Exposé print issues (1993-2011)
Abel Ganz — Abel Ganz
(Abel Records ARAG003CD, 2014, CD)
by Peter Thelen, Published 2014-08-24
Hard to believe it’s been over 25 years since this Scottish band’s debut The Dangers of Strangers, and while drummer Denis Smith is still behind the kit and contributing vocals, key founding members Hugh Carter and Huw Montgomery are only present on one song or another as guests, with Carter contributing lyrics to one tune, and most of the current core band members have joined during or after the band’s previous 2008 album Shooting Albatross. Most of the songwriting is group written, but one can bet that keyboardist Jack Webb had a major role in that department, as did vocalist / guitarist Mick Macfarlane and guitarist Davie Mitchell. Stephen Donnely plays bass throughout, and the newest member is keys player Stephen Lightbody – so new in fact, that he only plays on one track. Theirs is a majestic sound combining strong folk and Celtic elements with a solid foundation of progressive rock, hints of country, classical, and more.
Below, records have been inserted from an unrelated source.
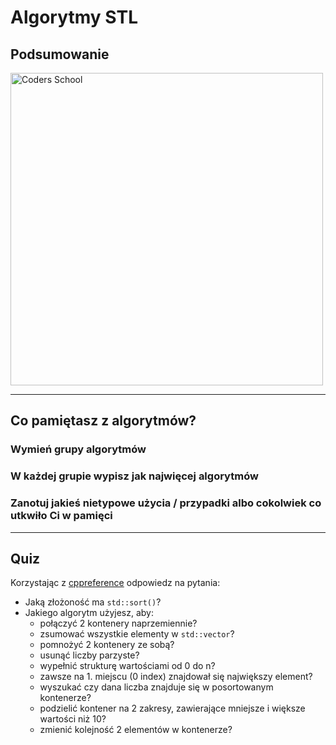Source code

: <!-- .slide: data-background="#111111" -->

# Algorytmy STL

## Podsumowanie

<a href="https://coders.school">
    <img width="500px" src="../img/coders_school_logo.png" alt="Coders School" class="plain">
</a>

___

## Co pamiętasz z algorytmów?

### Wymień grupy algorytmów

### W każdej grupie wypisz jak najwięcej algorytmów

### Zanotuj jakieś nietypowe użycia / przypadki albo cokolwiek co utkwiło Ci w pamięci

___

## Quiz

Korzystając z [cppreference](https://en.cppreference.com/w/) odpowiedz na pytania:

* <!-- .element: class="fragment fade-in" --> Jaką złożoność ma <code>std::sort()</code>?
* <!-- .element: class="fragment fade-in" --> Jakiego algorytm użyjesz, aby:
  * <!-- .element: class="fragment fade-in" --> połączyć 2 kontenery naprzemiennie?
  * <!-- .element: class="fragment fade-in" --> zsumować wszystkie elementy w <code>std::vector</code>?
  * <!-- .element: class="fragment fade-in" --> pomnożyć 2 kontenery ze sobą?
  * <!-- .element: class="fragment fade-in" --> usunąć liczby parzyste?
  * <!-- .element: class="fragment fade-in" --> wypełnić strukturę wartościami od 0 do n?
  * <!-- .element: class="fragment fade-in" --> zawsze na 1. miejscu (0 index) znajdował się największy element?
  * <!-- .element: class="fragment fade-in" --> wyszukać czy dana liczba znajduje się w posortowanym kontenerze?
  * <!-- .element: class="fragment fade-in" --> podzielić kontener na 2 zakresy, zawierające mniejsze i większe wartości niż 10?
  * <!-- .element: class="fragment fade-in" --> zmienić kolejność 2 elementów w kontenerze?
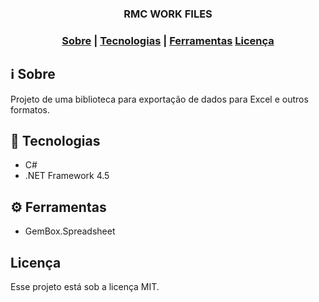 <h3 align="center">
   <span>RMC WORK FILES</span>
</h3>

<h3 align="center">  
  <a href="#information_source-sobre">Sobre</a> |
  <a href="#rocket-tecnologias">Tecnologias</a> |  
  <a href="#gear-ferramentas">Ferramentas</a>
  <a href="#licença">Licença</a> 
</h3>

## :information_source: Sobre

Projeto de uma biblioteca para exportação de dados para Excel e outros formatos.

## :rocket: Tecnologias

- C#
- .NET Framework 4.5

## :gear: Ferramentas

- GemBox.Spreadsheet

## Licença
Esse projeto está sob a licença MIT.
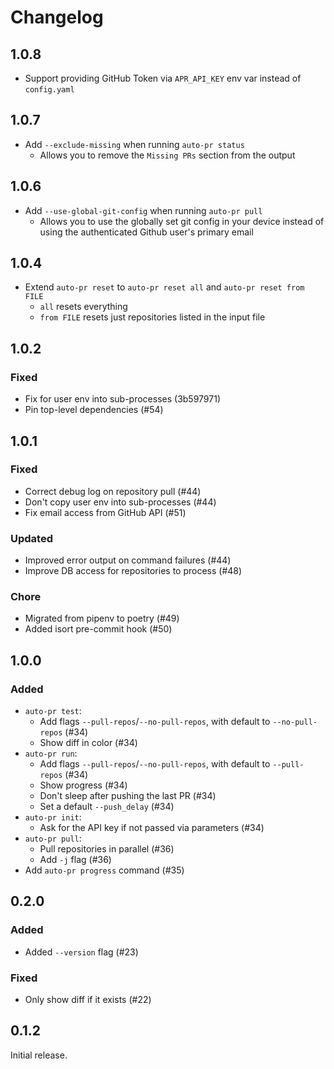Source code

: # Changelog

## 1.0.8
- Support providing GitHub Token via `APR_API_KEY` env var instead of `config.yaml`

## 1.0.7
- Add `--exclude-missing` when running `auto-pr status`
  - Allows you to remove the `Missing PRs` section from the output

## 1.0.6
- Add `--use-global-git-config` when running `auto-pr pull`
  - Allows you to use the globally set git config in your device instead of using the authenticated Github user's primary email

## 1.0.4
- Extend `auto-pr reset` to `auto-pr reset all` and `auto-pr reset from FILE`
  - `all` resets everything
  - `from FILE` resets just repositories listed in the input file

## 1.0.2

### Fixed
-   Fix for user env into sub-processes (3b597971)
-   Pin top-level dependencies (#54)

## 1.0.1

### Fixed
-   Correct debug log on repository pull (#44)
-   Don't copy user env into sub-processes (#44)
-   Fix email access from GitHub API (#51)

### Updated
-   Improved error output on command failures (#44)
-   Improve DB access for repositories to process (#48)

### Chore
-   Migrated from pipenv to poetry (#49)
-   Added isort pre-commit hook (#50)

## 1.0.0

### Added
-   `auto-pr test`:
    -   Add flags `--pull-repos`/`--no-pull-repos`, with default to `--no-pull-repos` (#34)
    -   Show diff in color (#34)
-   `auto-pr run`:
    -   Add flags `--pull-repos`/`--no-pull-repos`, with default to `--pull-repos` (#34)
    -   Show progress (#34)
    -   Don't sleep after pushing the last PR (#34)
    -   Set a default `--push_delay` (#34)
-   `auto-pr init`:
    -   Ask for the API key if not passed via parameters (#34)
-   `auto-pr pull`:
    -   Pull repositories in parallel (#36)
    -   Add `-j` flag (#36)
-   Add `auto-pr progress` command (#35)

## 0.2.0

### Added
-   Added `--version` flag (#23)

### Fixed
-   Only show diff if it exists (#22)

## 0.1.2

Initial release.
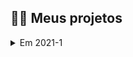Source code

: ## :man_technologist: Meus projetos

<details>
  <summary>Em 2021-1</summary>



##### :man_teacher: Parceiro Acadêmico

[NESS Health](https://ness.com.br/health.php) empresa de tecnologia que inova e transforma diariamente a área da saúde, implementando tecnologias que transformam a medicina moderna.

[GIT](https://github.com/DevSlim001/API_NEDUC)



##### Tecnologias Utilizadas

Java

HTML 5

CSS 3

Spring

Mysql

##### Contribuições pessoais 



##### Soft skills



</details>





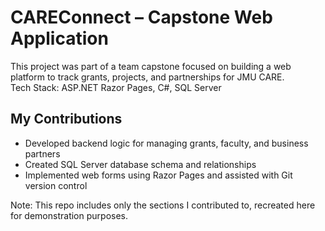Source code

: # CAREConnect – Capstone Web Application

This project was part of a team capstone focused on building a web platform to track grants, projects, and partnerships for JMU CARE.  
Tech Stack: ASP.NET Razor Pages, C#, SQL Server

## My Contributions
- Developed backend logic for managing grants, faculty, and business partners
- Created SQL Server database schema and relationships
- Implemented web forms using Razor Pages and assisted with Git version control

Note: This repo includes only the sections I contributed to, recreated here for demonstration purposes.

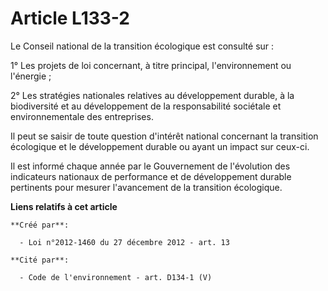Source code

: # Article L133-2

Le Conseil national de la transition écologique est consulté sur : 

1° Les projets de loi concernant, à titre principal, l'environnement ou l'énergie ; 

2° Les stratégies nationales relatives au développement durable, à la biodiversité et au développement de la responsabilité
sociétale et environnementale des entreprises. 

Il peut se saisir de toute question d'intérêt national concernant la transition écologique et le développement durable ou
ayant un impact sur ceux-ci. 

Il est informé chaque année par le Gouvernement de l'évolution des indicateurs nationaux de performance et de développement
durable pertinents pour mesurer l'avancement de la transition écologique.

**Liens relatifs à cet article**

	**Créé par**:

	  - Loi n°2012-1460 du 27 décembre 2012 - art. 13

	**Cité par**:

	  - Code de l'environnement - art. D134-1 (V)
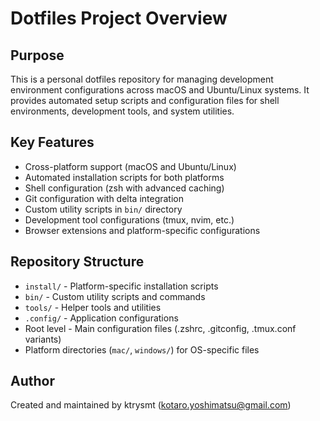 # Dotfiles Project Overview

## Purpose
This is a personal dotfiles repository for managing development environment configurations across macOS and Ubuntu/Linux systems. It provides automated setup scripts and configuration files for shell environments, development tools, and system utilities.

## Key Features
- Cross-platform support (macOS and Ubuntu/Linux)
- Automated installation scripts for both platforms
- Shell configuration (zsh with advanced caching)
- Git configuration with delta integration
- Custom utility scripts in `bin/` directory
- Development tool configurations (tmux, nvim, etc.)
- Browser extensions and platform-specific configurations

## Repository Structure
- `install/` - Platform-specific installation scripts
- `bin/` - Custom utility scripts and commands
- `tools/` - Helper tools and utilities
- `.config/` - Application configurations
- Root level - Main configuration files (.zshrc, .gitconfig, .tmux.conf variants)
- Platform directories (`mac/`, `windows/`) for OS-specific files

## Author
Created and maintained by ktrysmt (kotaro.yoshimatsu@gmail.com)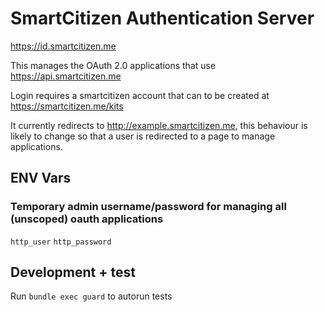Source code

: # SmartCitizen Authentication Server

https://id.smartcitizen.me

This manages the OAuth 2.0 applications that use https://api.smartcitizen.me

Login requires a smartcitizen account that can to be created at https://smartcitizen.me/kits

It currently redirects to http://example.smartcitizen.me, this behaviour is likely to change so that a user is redirected to a page to manage applications.

## ENV Vars

### Temporary admin username/password for managing all (unscoped) oauth applications

`http_user`
`http_password`


## Development + test

Run `bundle exec guard` to autorun tests
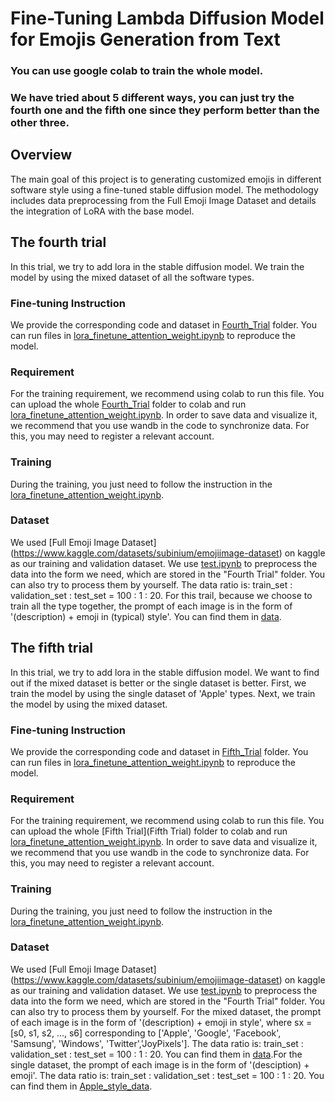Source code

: # Fine-Tuning Lambda Diffusion Model for Emojis Generation from Text

### You  can use google colab to train the whole model.
### We have tried about 5 different ways, you can just try the fourth one and the fifth one since they perform better than the other three.

## Overview

The main goal of this project is to generating customized emojis in different software style using a fine-tuned stable diffusion model. The methodology includes data preprocessing from the Full Emoji Image Dataset and details the integration of LoRA with the base model.

## The fourth trial

In this trial, we try to add lora in the stable diffusion model. We train the model by using the mixed dataset of all the software types.

### Fine-tuning Instruction

We provide the corresponding code and dataset in [Fourth_Trial](Fourth_Trial)  folder. You can run files in [lora_finetune_attention_weight.ipynb](Fourth_Trial/lora_finetune_attention_weight.ipynb) to reproduce the model.

### Requirement

For the training requirement, we recommend using colab to run this file. You can upload the whole [Fourth_Trial](Fourth_Trial) folder to colab and run [lora_finetune_attention_weight.ipynb](Fourth_Trial/lora_finetune_attention_weight.ipynb). In order to save data and visualize it, we recommend that you use wandb in the code to synchronize data. For this, you may need to register a relevant account. 

### Training

During the training, you just need to follow the instruction in the [lora_finetune_attention_weight.ipynb](Fourth_Trial/lora_finetune_attention_weight.ipynb).

### Dataset

We used [Full Emoji Image Dataset] (https://www.kaggle.com/datasets/subinium/emojiimage-dataset) on kaggle as our training and validation dataset. We use [test.ipynb](test.ipynb) to preprocess the data into the form we need, which are stored in the "Fourth Trial" folder. You can also try to process them by yourself. The data ratio is: train_set : validation_set : test_set = 100 : 1 : 20. For this trail, because we choose to train all the type together, the prompt of each image is in the form of '(description) + emoji in (typical) style'. You can find them in [data](Fourth_Trial/data).

## The fifth trial

In this trial, we try to add lora in the stable diffusion model. We want to find out if the mixed dataset is better or the single dataset is better. First, we train the model by using the single dataset of 'Apple' types. Next, we train the model by using the mixed dataset.

### Fine-tuning Instruction

We provide the corresponding code and dataset in [Fifth_Trial](Fifth_Trial)  folder. You can run files in [lora_finetune_attention_weight.ipynb](Fifth_Trial/lora_finetune_attention_weight.ipynb) to reproduce the model.

### Requirement

For the training requirement, we recommend using colab to run this file. You can upload the whole [Fifth Trial](Fifth Trial) folder to colab and run [lora_finetune_attention_weight.ipynb](Fifth_Trial/lora_finetune_attention_weight.ipynb). In order to save data and visualize it, we recommend that you use wandb in the code to synchronize data. For this, you may need to register a relevant account. 

### Training

During the training, you just need to follow the instruction in the [lora_finetune_attention_weight.ipynb](Fifth_Trial/lora_finetune_attention_weight.ipynb).

### Dataset

We used [Full Emoji Image Dataset] (https://www.kaggle.com/datasets/subinium/emojiimage-dataset) on kaggle as our training and validation dataset. We use [test.ipynb](test.ipynb) to preprocess the data into the form we need, which are stored in the "Fourth Trial" folder. You can also try to process them by yourself. For the mixed dataset, the prompt of each image is in the form of '(description) + emoji in <sx> style', where sx = [s0, s1, s2, ..., s6] corresponding to ['Apple', 'Google', 'Facebook', 'Samsung', 'Windows', 'Twitter','JoyPixels']. The data ratio is: train_set : validation_set : test_set = 100 : 1 : 20. You can find them in [data](Fifth_Trial/data).For the single dataset, the prompt of each image is in the form of '(desciption) + emoji'. The data ratio is: train_set : validation_set : test_set = 100 : 1 : 20. You can find them in [Apple_style_data](Fifth_Trial/Apple_style_data).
After an opening symphonic instrumental “Delusions of Grandeur,” the band gets right down to business with the 23 minute 5-part opus “Obsolescence,” which was probably recorded in five parts and then stitched together, but that matters not, it is very effective as an opener and sets the tone for everything that follows. A couple pieces are sung partially or entirely in the Scottish Gaelic language; one of these is the beautiful and tranquil “Heartland” which features guest vocalist Joy Dunlop, the other being the down-home and warm “Thank You” which features Jerry Donahue (guitar) and Malcolm Jones (accordion) of the Scottish folk band Runrig. A couple Macfarlane penned acoustic guitar pieces “Spring” and “A Portion of Noodles” punctuate the program nicely, the latter with an unforgettable melody that will get stuck in your head for days. There are numerous guests playing everything from additional 12-string, resonator guitar, congas, recorders, oboe, flute, cornet, tenor horn, euphonium, trombone, trumpet, low whistle, saxophones, and much more, all track depending. Of special note is pedal steel player Iain Sloan, who makes several appearances throughout the album, and brightens up every passage he touches. Of all the Abel Ganz releases to date, this latest is by far their most impressive.